------ Available data

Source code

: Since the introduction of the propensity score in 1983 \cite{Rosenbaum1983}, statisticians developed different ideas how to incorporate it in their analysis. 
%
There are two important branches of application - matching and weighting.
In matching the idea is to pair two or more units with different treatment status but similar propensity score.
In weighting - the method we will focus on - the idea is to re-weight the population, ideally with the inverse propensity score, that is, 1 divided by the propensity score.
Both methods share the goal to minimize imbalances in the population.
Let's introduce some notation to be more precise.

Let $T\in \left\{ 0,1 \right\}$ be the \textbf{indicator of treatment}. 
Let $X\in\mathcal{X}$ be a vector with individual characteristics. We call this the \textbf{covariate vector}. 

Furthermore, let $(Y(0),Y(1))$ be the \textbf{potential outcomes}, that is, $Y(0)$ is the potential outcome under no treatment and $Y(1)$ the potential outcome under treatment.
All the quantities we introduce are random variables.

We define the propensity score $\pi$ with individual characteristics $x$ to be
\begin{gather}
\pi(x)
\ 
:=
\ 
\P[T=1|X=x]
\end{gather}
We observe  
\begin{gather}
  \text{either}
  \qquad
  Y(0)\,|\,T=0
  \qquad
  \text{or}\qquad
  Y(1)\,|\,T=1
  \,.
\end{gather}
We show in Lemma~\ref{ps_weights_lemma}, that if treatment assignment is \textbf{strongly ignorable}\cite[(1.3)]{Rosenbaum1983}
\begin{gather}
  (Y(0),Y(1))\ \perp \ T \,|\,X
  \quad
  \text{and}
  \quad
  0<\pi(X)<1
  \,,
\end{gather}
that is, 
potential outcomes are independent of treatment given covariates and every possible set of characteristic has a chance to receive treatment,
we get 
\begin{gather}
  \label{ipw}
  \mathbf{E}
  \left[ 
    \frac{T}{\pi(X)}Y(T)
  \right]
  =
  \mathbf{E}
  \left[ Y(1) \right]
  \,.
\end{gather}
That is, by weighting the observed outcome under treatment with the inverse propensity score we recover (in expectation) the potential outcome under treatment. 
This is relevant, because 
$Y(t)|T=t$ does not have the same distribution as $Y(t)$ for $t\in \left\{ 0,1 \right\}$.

------------
------ Available data

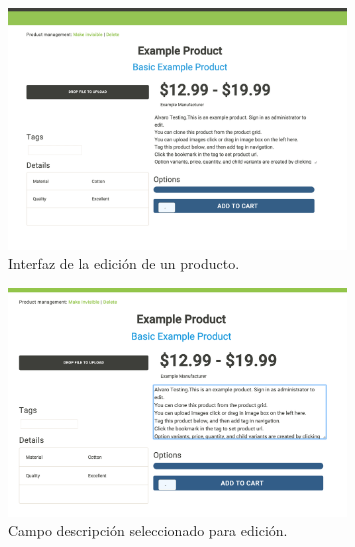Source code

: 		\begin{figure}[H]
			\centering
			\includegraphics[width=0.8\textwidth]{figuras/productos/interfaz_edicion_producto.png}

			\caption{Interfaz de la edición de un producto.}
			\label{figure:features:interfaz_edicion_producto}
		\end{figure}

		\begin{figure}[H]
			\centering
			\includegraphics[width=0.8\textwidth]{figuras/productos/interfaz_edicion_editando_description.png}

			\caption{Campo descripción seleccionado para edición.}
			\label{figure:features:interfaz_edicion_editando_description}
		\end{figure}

------------

§ **What needs to be done**
Wherever the word "right" turns up in the records, copy out the line it is on.

§ **Answer area**
Let $T\in \left\{ 0,1 \right\}$ be the \textbf{indicator of treatment}. 
  \right]
  \left[ Y(1) \right]
$Y(t)|T=t$ does not have the same distribution as $Y(t)$ for $t\in \left\{ 0,1 \right\}$.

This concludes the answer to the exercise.